One of the great religious debates in compiler writing is whether
you should use parser generators like yacc and its many
descendants or write parsers by hand, usually using
recursive descent.
On the one hand, using parser generators means you
have a precise definition of the language that you are
parsing, and a program does most of the grunt work for you.
On the other hand, the proponents of hand-written
recursive descent parsers argue that parser generators
are overkill, that parsers are easy enough to write by hand,
and that the result is easier to understand, more efficient, and
can give better error messages when presented with
syntactically invalid programs.
Like in most religious debates, the choice
of side seems to be determined by familiarity more than anything else.
I knew how to use yacc before
I knew how to write a parser by hand,
which put me solidly on the parser generator side of the fence.
Now that I do know how to apply both techniques, I'd still
rather use a parser generator.
In fact, I've worked on projects where I've written parser
generators rather than write a parser by hand.
Good notation counts for a lot, as we shall see.
In Coders at Work,
Ken Thompson talks to Peter Seibel about yacc and lex:
Seibel: And are there development tools that just make you happy to program?
Thompson: I love yacc.
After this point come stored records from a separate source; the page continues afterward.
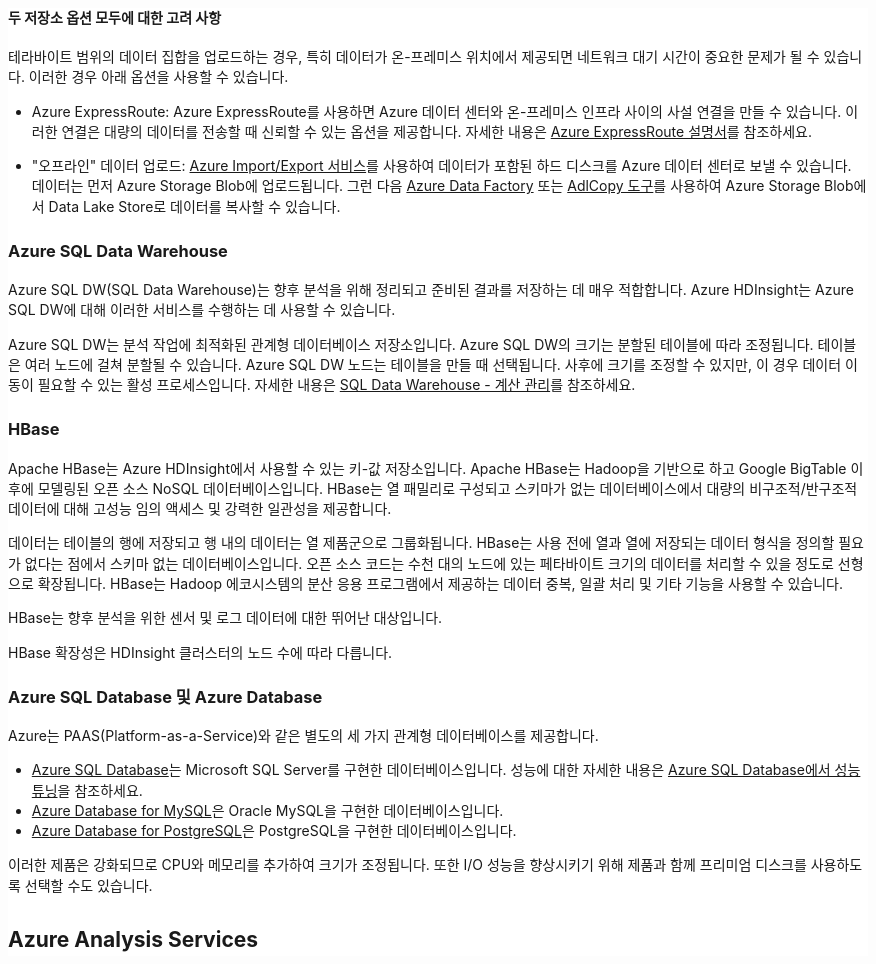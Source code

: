 #### <a name="considerations-for-both-storage-options"></a>두 저장소 옵션 모두에 대한 고려 사항

테라바이트 범위의 데이터 집합을 업로드하는 경우, 특히 데이터가 온-프레미스 위치에서 제공되면 네트워크 대기 시간이 중요한 문제가 될 수 있습니다.  이러한 경우 아래 옵션을 사용할 수 있습니다.

* Azure ExpressRoute: Azure ExpressRoute를 사용하면 Azure 데이터 센터와 온-프레미스 인프라 사이의 사설 연결을 만들 수 있습니다. 이러한 연결은 대량의 데이터를 전송할 때 신뢰할 수 있는 옵션을 제공합니다. 자세한 내용은 [Azure ExpressRoute 설명서](../../expressroute/expressroute-introduction.md)를 참조하세요.

* "오프라인" 데이터 업로드: [Azure Import/Export 서비스](../../storage/common/storage-import-export-service.md)를 사용하여 데이터가 포함된 하드 디스크를 Azure 데이터 센터로 보낼 수 있습니다. 데이터는 먼저 Azure Storage Blob에 업로드됩니다. 그런 다음 [Azure Data Factory](../../data-factory/v1/data-factory-azure-datalake-connector.md) 또는 [AdlCopy 도구](../../data-lake-store/data-lake-store-copy-data-azure-storage-blob.md)를 사용하여 Azure Storage Blob에서 Data Lake Store로 데이터를 복사할 수 있습니다.

### <a name="azure-sql-data-warehouse"></a>Azure SQL Data Warehouse

Azure SQL DW(SQL Data Warehouse)는 향후 분석을 위해 정리되고 준비된 결과를 저장하는 데 매우 적합합니다.  Azure HDInsight는 Azure SQL DW에 대해 이러한 서비스를 수행하는 데 사용할 수 있습니다.

Azure SQL DW는 분석 작업에 최적화된 관계형 데이터베이스 저장소입니다.  Azure SQL DW의 크기는 분할된 테이블에 따라 조정됩니다.  테이블은 여러 노드에 걸쳐 분할될 수 있습니다.  Azure SQL DW 노드는 테이블을 만들 때 선택됩니다.  사후에 크기를 조정할 수 있지만, 이 경우 데이터 이동이 필요할 수 있는 활성 프로세스입니다. 자세한 내용은 [SQL Data Warehouse - 계산 관리](../../sql-data-warehouse/sql-data-warehouse-manage-compute-overview.md)를 참조하세요.

### <a name="hbase"></a>HBase

Apache HBase는 Azure HDInsight에서 사용할 수 있는 키-값 저장소입니다.  Apache HBase는 Hadoop을 기반으로 하고 Google BigTable 이후에 모델링된 오픈 소스 NoSQL 데이터베이스입니다. HBase는 열 패밀리로 구성되고 스키마가 없는 데이터베이스에서 대량의 비구조적/반구조적 데이터에 대해 고성능 임의 액세스 및 강력한 일관성을 제공합니다.

데이터는 테이블의 행에 저장되고 행 내의 데이터는 열 제품군으로 그룹화됩니다. HBase는 사용 전에 열과 열에 저장되는 데이터 형식을 정의할 필요가 없다는 점에서 스키마 없는 데이터베이스입니다. 오픈 소스 코드는 수천 대의 노드에 있는 페타바이트 크기의 데이터를 처리할 수 있을 정도로 선형으로 확장됩니다. HBase는 Hadoop 에코시스템의 분산 응용 프로그램에서 제공하는 데이터 중복, 일괄 처리 및 기타 기능을 사용할 수 있습니다.   

HBase는 향후 분석을 위한 센서 및 로그 데이터에 대한 뛰어난 대상입니다.

HBase 확장성은 HDInsight 클러스터의 노드 수에 따라 다릅니다.

### <a name="azure-sql-database-and-azure-database"></a>Azure SQL Database 및 Azure Database

Azure는 PAAS(Platform-as-a-Service)와 같은 별도의 세 가지 관계형 데이터베이스를 제공합니다.

* [Azure SQL Database](../../sql-database/sql-database-technical-overview.md)는 Microsoft SQL Server를 구현한 데이터베이스입니다. 성능에 대한 자세한 내용은 [Azure SQL Database에서 성능 튜닝](../../sql-database/sql-database-performance-guidance.md)을 참조하세요.
* [Azure Database for MySQL](../../mysql/overview.md)은 Oracle MySQL을 구현한 데이터베이스입니다.
* [Azure Database for PostgreSQL](../../postgresql/quickstart-create-server-database-portal.md)은 PostgreSQL을 구현한 데이터베이스입니다.

이러한 제품은 강화되므로 CPU와 메모리를 추가하여 크기가 조정됩니다.  또한 I/O 성능을 향상시키기 위해 제품과 함께 프리미엄 디스크를 사용하도록 선택할 수도 있습니다.

## <a name="azure-analysis-services"></a>Azure Analysis Services 
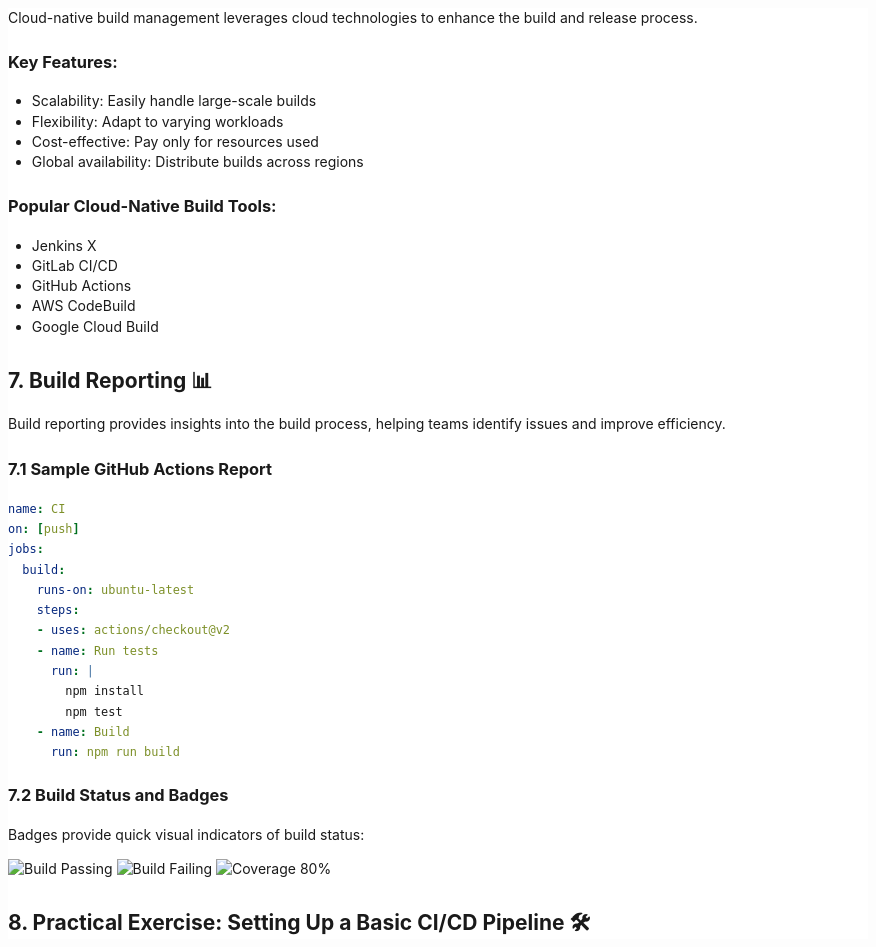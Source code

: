 Cloud-native build management leverages cloud technologies to enhance the build and release process.

### Key Features:
- Scalability: Easily handle large-scale builds
- Flexibility: Adapt to varying workloads
- Cost-effective: Pay only for resources used
- Global availability: Distribute builds across regions

### Popular Cloud-Native Build Tools:
- Jenkins X
- GitLab CI/CD
- GitHub Actions
- AWS CodeBuild
- Google Cloud Build

## 7. Build Reporting 📊

Build reporting provides insights into the build process, helping teams identify issues and improve efficiency.

### 7.1 Sample GitHub Actions Report

```yaml
name: CI
on: [push]
jobs:
  build:
    runs-on: ubuntu-latest
    steps:
    - uses: actions/checkout@v2
    - name: Run tests
      run: |
        npm install
        npm test
    - name: Build
      run: npm run build
```

### 7.2 Build Status and Badges

Badges provide quick visual indicators of build status:

![Build Passing](https://img.shields.io/badge/build-passing-brightgreen)
![Build Failing](https://img.shields.io/badge/build-failing-red)
![Coverage 80%](https://img.shields.io/badge/coverage-80%25-yellowgreen)

## 8. Practical Exercise: Setting Up a Basic CI/CD Pipeline 🛠️
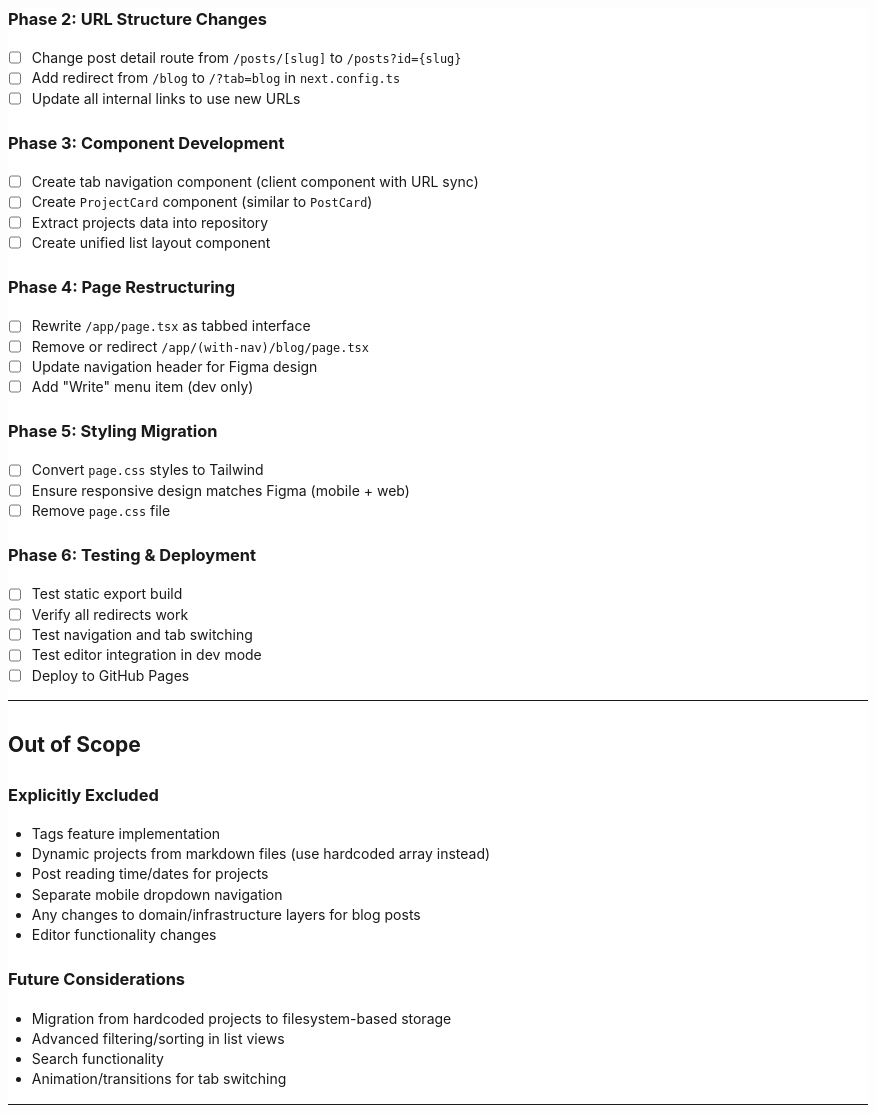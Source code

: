 ### Phase 2: URL Structure Changes
- [ ] Change post detail route from `/posts/[slug]` to `/posts?id={slug}`
- [ ] Add redirect from `/blog` to `/?tab=blog` in `next.config.ts`
- [ ] Update all internal links to use new URLs

### Phase 3: Component Development
- [ ] Create tab navigation component (client component with URL sync)
- [ ] Create `ProjectCard` component (similar to `PostCard`)
- [ ] Extract projects data into repository
- [ ] Create unified list layout component

### Phase 4: Page Restructuring
- [ ] Rewrite `/app/page.tsx` as tabbed interface
- [ ] Remove or redirect `/app/(with-nav)/blog/page.tsx`
- [ ] Update navigation header for Figma design
- [ ] Add "Write" menu item (dev only)

### Phase 5: Styling Migration
- [ ] Convert `page.css` styles to Tailwind
- [ ] Ensure responsive design matches Figma (mobile + web)
- [ ] Remove `page.css` file

### Phase 6: Testing & Deployment
- [ ] Test static export build
- [ ] Verify all redirects work
- [ ] Test navigation and tab switching
- [ ] Test editor integration in dev mode
- [ ] Deploy to GitHub Pages

---

## Out of Scope

### Explicitly Excluded
- Tags feature implementation
- Dynamic projects from markdown files (use hardcoded array instead)
- Post reading time/dates for projects
- Separate mobile dropdown navigation
- Any changes to domain/infrastructure layers for blog posts
- Editor functionality changes

### Future Considerations
- Migration from hardcoded projects to filesystem-based storage
- Advanced filtering/sorting in list views
- Search functionality
- Animation/transitions for tab switching

---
I just love yacc. It just does exactly what you
want done. Its complement, lex, is horrible. It does nothing you want done.
Seibel: Do you use it anyway or do you write your lexers by hand?
Thompson: I write my lexers by hand. Much easier.
Many of the objections raised by the hand-written parser camp
are similar to Thompson's objection to lex—the tool doesn't do what you want—but
there's no fundamental reason a tool can't.
For example, the spurious conflicts that an LALR(1) algorithm produces
are definitely hard to understand, but if you replace it with
LR(1) or GLR(1), you get a more useful tool.
And if you do learn how to work within the LALR(1) algorithm,
even yacc is very powerful.
The objection to parser generates that seems to resonate most is that
generators like yacc produce inadequate error messages,
little more than “syntax error.”
Better error messages were one of the key benefits hoped for
when g++ converted
from a yacc-based C++ parser to a hand-written one
(and to be fair, C++ syntax is nearly impossible to parse
with any tool; the many special cases cry out for hand-written code).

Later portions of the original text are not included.